Cerner EHR Has Gone Down 50 Times Since 2020 VA Implementation

According to a VA official, the Cerner EHR system in Spokane has seen 42 “unplanned degradations” and eight “unplanned outages” over the past two years.

The Cerner EHR system at Mann-Grandstaff VA Medical Center in Spokane has gone down more than fifty times since the Department of Veterans Affairs (VA) implemented it in 2020, according to reporting from The Spokesman-Review.

The health IT platform saw 42 “unplanned degradations” and eight “unplanned outages” between its launch and April 20, 2022, VA spokesman Randal Noller said in an emailed response to questions from the news outlet.

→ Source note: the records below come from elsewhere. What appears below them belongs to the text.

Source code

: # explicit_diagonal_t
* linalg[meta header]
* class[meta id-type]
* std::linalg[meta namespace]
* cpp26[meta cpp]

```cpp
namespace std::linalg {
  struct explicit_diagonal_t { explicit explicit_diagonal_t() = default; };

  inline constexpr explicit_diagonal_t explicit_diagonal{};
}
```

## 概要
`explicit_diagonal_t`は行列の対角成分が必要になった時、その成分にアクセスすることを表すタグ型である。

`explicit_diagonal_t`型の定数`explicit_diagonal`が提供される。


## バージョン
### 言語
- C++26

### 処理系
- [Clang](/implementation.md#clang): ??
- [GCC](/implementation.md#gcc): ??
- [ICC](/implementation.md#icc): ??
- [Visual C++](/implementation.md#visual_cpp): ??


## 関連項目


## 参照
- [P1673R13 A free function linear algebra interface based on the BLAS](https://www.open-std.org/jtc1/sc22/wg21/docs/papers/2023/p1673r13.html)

VA officials informed a congressional panel that two more outages occurred on April 25 and 26, totaling 52 incidents where the EHR system was fully or partially unusable.

The VA Office of Inspector General (OIG) has estimated that the planned 10-year EHR modernization (EHRM) project, which is behind schedule, will cost as much as $21 billion and another $2 billion for each additional year it takes to finish.

Noller pointed out in the email to The Spokesman-Review that most of the incidents were not “large-scale outages.”

He said many of the “degradations of service” affected only some end-users at Mann-Grandstaff and its affiliated clinics.

After multiple delays prompted by technical problems that threatened patient safety, VA launched the EHR system at facilities in Walla Walla on March 26 and in Columbus, Ohio, on April 30.

“No matter the type or size of incident, VA and Cerner employ an extensive incident management protocol to ensure users can continue to provide quick, safe and effective care,” Noller said in the email.

When the system goes down, the affected VA employees must use “downtime procedures,” which involve recording all information by hand and entering it into the health IT system once it is live again.

VA did not answer a question from the news outlet about the total amount of system downtime and did not immediately respond to follow-up questions.

In an April 26 hearing, Rep. Frank Mrvan of Indiana, the Democratic chair of the House subcommittee charged with oversight of the Cerner rollout, said the VA should not implement the EHR at larger, more complex facilities until the department resolves system issues.

VA Secretary Denis McDonough has not announced any change to the deployment schedule.

The Cerner system is next set to launch in Roseburg and White City, Oregon, on June 11.